Sucks. You should've tossed your drink on them before walking out. :lol: No but seriously, the Lakers have fans every where they go.


----------



## Diable (Apr 26, 2005)

Hornets would likely have to give up their first round pick to get back anything of real value.They don't have much fiancial flexibility either...Probably need to look in the d league for a backup point guard.PHX was just a fluke...This was the real Jannero Pargo tonight.At least it's the Jannero Pargo that isn't being guarded by Steve Nash


----------



## bee-fan (Nov 4, 2006)

girllovesthegame said:


> Sucks.*You should've tossed your drink on them before walking out.* :lol: No but seriously, the Lakers have fans every where they go.
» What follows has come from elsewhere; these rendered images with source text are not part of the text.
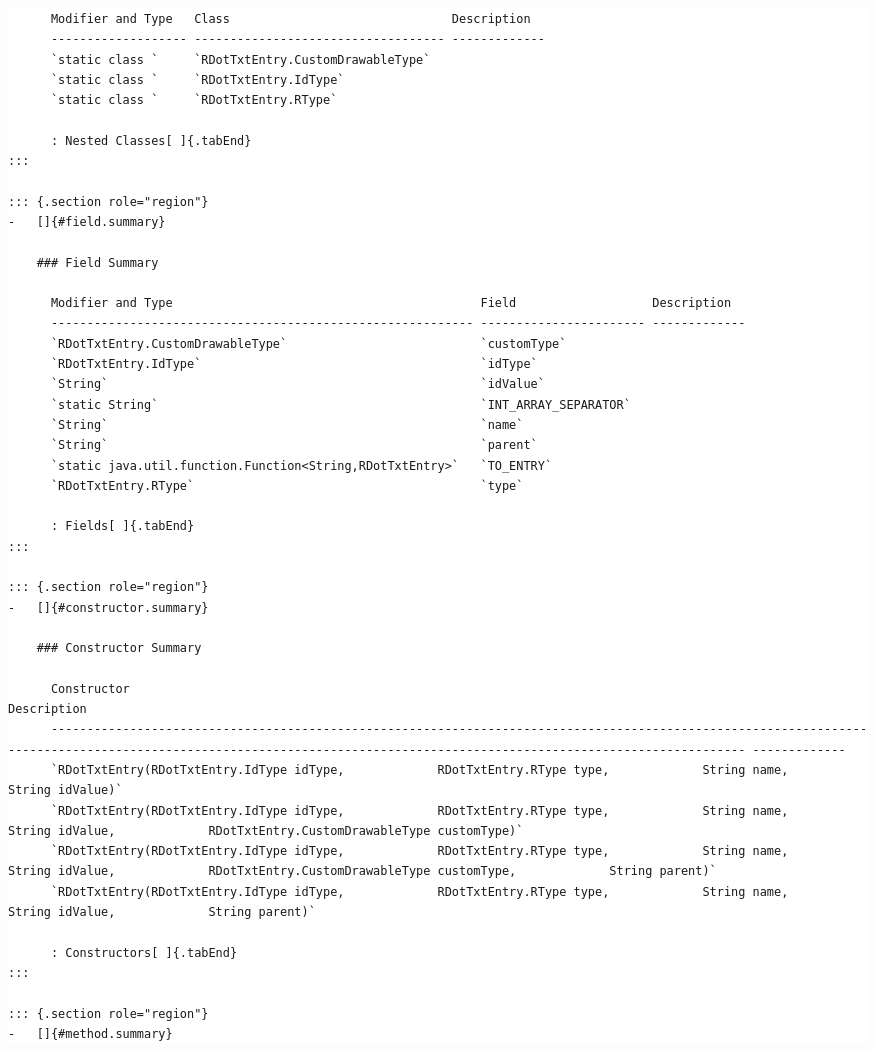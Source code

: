           Modifier and Type   Class                               Description
          ------------------- ----------------------------------- -------------
          `static class `     `RDotTxtEntry.CustomDrawableType`    
          `static class `     `RDotTxtEntry.IdType`                
          `static class `     `RDotTxtEntry.RType`                 

          : Nested Classes[ ]{.tabEnd}
    :::

    ::: {.section role="region"}
    -   []{#field.summary}

        ### Field Summary

          Modifier and Type                                           Field                   Description
          ----------------------------------------------------------- ----------------------- -------------
          `RDotTxtEntry.CustomDrawableType`                           `customType`             
          `RDotTxtEntry.IdType`                                       `idType`                 
          `String`                                                    `idValue`                
          `static String`                                             `INT_ARRAY_SEPARATOR`    
          `String`                                                    `name`                   
          `String`                                                    `parent`                 
          `static java.util.function.Function<String,​RDotTxtEntry>`   `TO_ENTRY`               
          `RDotTxtEntry.RType`                                        `type`                   

          : Fields[ ]{.tabEnd}
    :::

    ::: {.section role="region"}
    -   []{#constructor.summary}

        ### Constructor Summary

          Constructor                                                                                                                                                                                                               Description
          ------------------------------------------------------------------------------------------------------------------------------------------------------------------------------------------------------------------------- -------------
          `RDotTxtEntry​(RDotTxtEntry.IdType idType,             RDotTxtEntry.RType type,             String name,             String idValue)`                                                                                       
          `RDotTxtEntry​(RDotTxtEntry.IdType idType,             RDotTxtEntry.RType type,             String name,             String idValue,             RDotTxtEntry.CustomDrawableType customType)`                               
          `RDotTxtEntry​(RDotTxtEntry.IdType idType,             RDotTxtEntry.RType type,             String name,             String idValue,             RDotTxtEntry.CustomDrawableType customType,             String parent)`    
          `RDotTxtEntry​(RDotTxtEntry.IdType idType,             RDotTxtEntry.RType type,             String name,             String idValue,             String parent)`                                                            

          : Constructors[ ]{.tabEnd}
    :::

    ::: {.section role="region"}
    -   []{#method.summary}
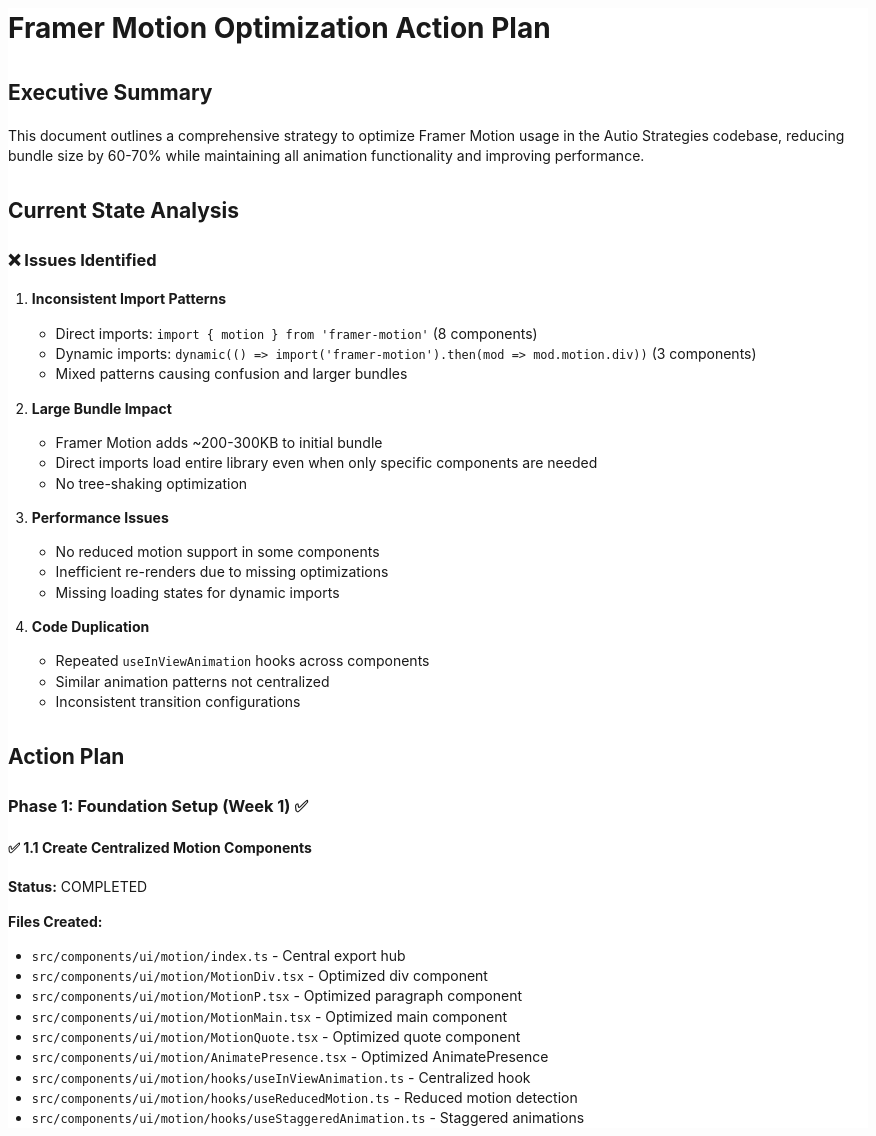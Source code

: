 # Framer Motion Optimization Action Plan

## Executive Summary

This document outlines a comprehensive strategy to optimize Framer Motion usage in the Autio Strategies codebase, reducing bundle size by 60-70% while maintaining all animation functionality and improving performance.

## Current State Analysis

### ❌ Issues Identified

1. **Inconsistent Import Patterns**
   - Direct imports: `import { motion } from 'framer-motion'` (8 components)
   - Dynamic imports: `dynamic(() => import('framer-motion').then(mod => mod.motion.div))` (3 components)
   - Mixed patterns causing confusion and larger bundles

2. **Large Bundle Impact**
   - Framer Motion adds ~200-300KB to initial bundle
   - Direct imports load entire library even when only specific components are needed
   - No tree-shaking optimization

3. **Performance Issues**
   - No reduced motion support in some components
   - Inefficient re-renders due to missing optimizations
   - Missing loading states for dynamic imports

4. **Code Duplication**
   - Repeated `useInViewAnimation` hooks across components
   - Similar animation patterns not centralized
   - Inconsistent transition configurations

## Action Plan

### Phase 1: Foundation Setup (Week 1) ✅

#### ✅ 1.1 Create Centralized Motion Components

**Status:** COMPLETED

**Files Created:**
- `src/components/ui/motion/index.ts` - Central export hub
- `src/components/ui/motion/MotionDiv.tsx` - Optimized div component
- `src/components/ui/motion/MotionP.tsx` - Optimized paragraph component
- `src/components/ui/motion/MotionMain.tsx` - Optimized main component
- `src/components/ui/motion/MotionQuote.tsx` - Optimized quote component
- `src/components/ui/motion/AnimatePresence.tsx` - Optimized AnimatePresence
- `src/components/ui/motion/hooks/useInViewAnimation.ts` - Centralized hook
- `src/components/ui/motion/hooks/useReducedMotion.ts` - Reduced motion detection
- `src/components/ui/motion/hooks/useStaggeredAnimation.ts` - Staggered animations
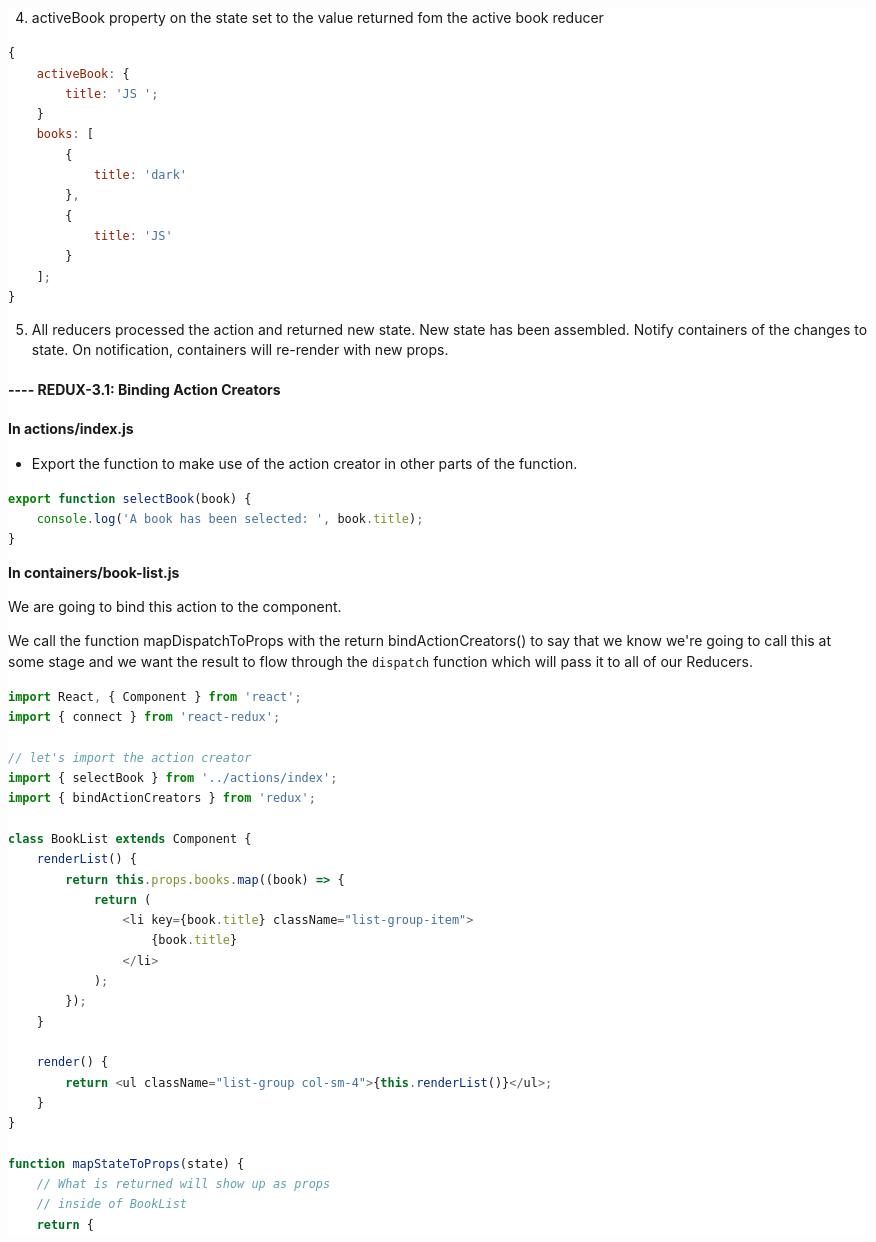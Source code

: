 4.  activeBook property on the state set to the value returned fom the active book reducer

```javascript
{
    activeBook: {
        title: 'JS ';
    }
    books: [
        {
            title: 'dark'
        },
        {
            title: 'JS'
        }
    ];
}
```

5.  All reducers processed the action and returned new state. New state has been assembled. Notify containers of the changes to state. On notification, containers will re-render with new props.

#### ---- REDUX-3.1: Binding Action Creators

**In actions/index.js**

*   Export the function to make use of the action creator in other parts of the function.

```javascript
export function selectBook(book) {
    console.log('A book has been selected: ', book.title);
}
```

**In containers/book-list.js**

We are going to bind this action to the component.

We call the function mapDispatchToProps with the return bindActionCreators() to say that we know we're going to call this at some stage and we want the result to flow through the `dispatch` function which will pass it to all of our Reducers.

```javascript
import React, { Component } from 'react';
import { connect } from 'react-redux';

// let's import the action creator
import { selectBook } from '../actions/index';
import { bindActionCreators } from 'redux';

class BookList extends Component {
    renderList() {
        return this.props.books.map((book) => {
            return (
                <li key={book.title} className="list-group-item">
                    {book.title}
                </li>
            );
        });
    }

    render() {
        return <ul className="list-group col-sm-4">{this.renderList()}</ul>;
    }
}

function mapStateToProps(state) {
    // What is returned will show up as props
    // inside of BookList
    return {
```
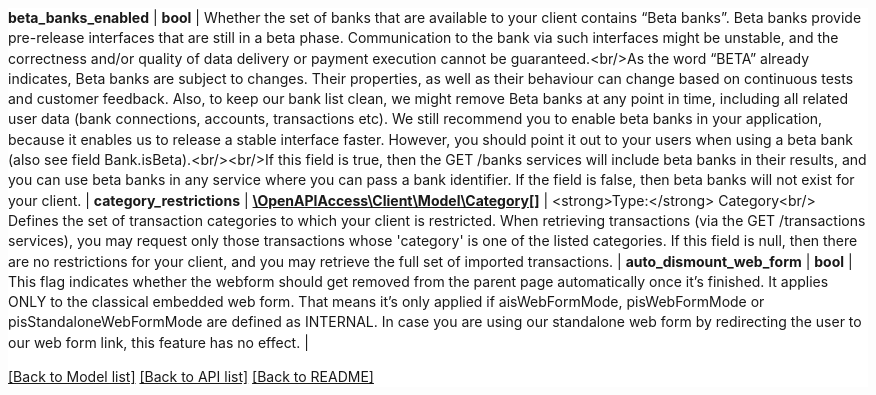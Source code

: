 **beta_banks_enabled** | **bool** | Whether the set of banks that are available to your client contains “Beta banks”. Beta banks provide pre-release interfaces that are still in a beta phase. Communication to the bank via such interfaces might be unstable, and the correctness and/or quality of data delivery or payment execution cannot be guaranteed.&lt;br/&gt;As the word “BETA” already indicates, Beta banks are subject to changes. Their properties, as well as their behaviour can change based on continuous tests and customer feedback. Also, to keep our bank list clean, we might remove Beta banks at any point in time, including all related user data (bank connections, accounts, transactions etc). We still recommend you to enable beta banks in your application, because it enables us to release a stable interface faster. However, you should point it out to your users when using a beta bank (also see field Bank.isBeta).&lt;br/&gt;&lt;br/&gt;If this field is true, then the GET /banks services will include beta banks in their results, and you can use beta banks in any service where you can pass a bank identifier. If the field is false, then beta banks will not exist for your client. |
**category_restrictions** | [**\OpenAPIAccess\Client\Model\Category[]**](Category.md) | &lt;strong&gt;Type:&lt;/strong&gt; Category&lt;br/&gt; Defines the set of transaction categories to which your client is restricted. When retrieving transactions (via the GET /transactions services), you may request only those transactions whose &#39;category&#39; is one of the listed categories. If this field is null, then there are no restrictions for your client, and you may retrieve the full set of imported transactions. |
**auto_dismount_web_form** | **bool** | This flag indicates whether the webform should get removed from the parent page automatically once it’s finished. It applies ONLY to the classical embedded web form. That means it’s only applied if aisWebFormMode, pisWebFormMode or pisStandaloneWebFormMode are defined as INTERNAL. In case you are using our standalone web form by redirecting the user to our web form link, this feature has no effect. |

[[Back to Model list]](../../README.md#models) [[Back to API list]](../../README.md#endpoints) [[Back to README]](../../README.md)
It was very tempting. Then I assessed the situation two younger males against my 50 y/o dad and 80 y/o grandfather and I decided we should just leave.:biggrin:


----------



## bee-fan (Nov 4, 2006)

Diable said:


> Hornets would likely have to give up their first round pick to get back anything of real value.They don't have much fiancial flexibility either...Probably need to look in the d league for a backup point guard.PHX was just a fluke...This was the real Jannero Pargo tonight.At least it's the Jannero Pargo that isn't being guarded by Steve Nash


I believe if we had a real pg leading our bench, we probably can get better production from some of the other players. B Jax this year looks horrible and we still have another year with him. I'll say it again Pargo is too selfish and should not play pg. If you want him to play bring him in as a shooter and hope he's hitting.


----------



## Diable (Apr 26, 2005)

One thing I've considered is sort of crazy,well it's beyond crazy and probably beyond stupid...Perhaps Pargo would be a productive player if you started him at SG...Obviously he can't guard SG's...but then he can't guard PG's either and right now he is no use to the team.All he wants to do is shoot anyway...So maybe you get something out of him if you start him.


----------



## girllovesthegame (Nov 3, 2005)

So sad. He and Rasual both seem to play better as starters. After Saturdays' game vs. the Suns I thought Pargo might have finally come out of his slump. They seem to need time to get warmed up.


----------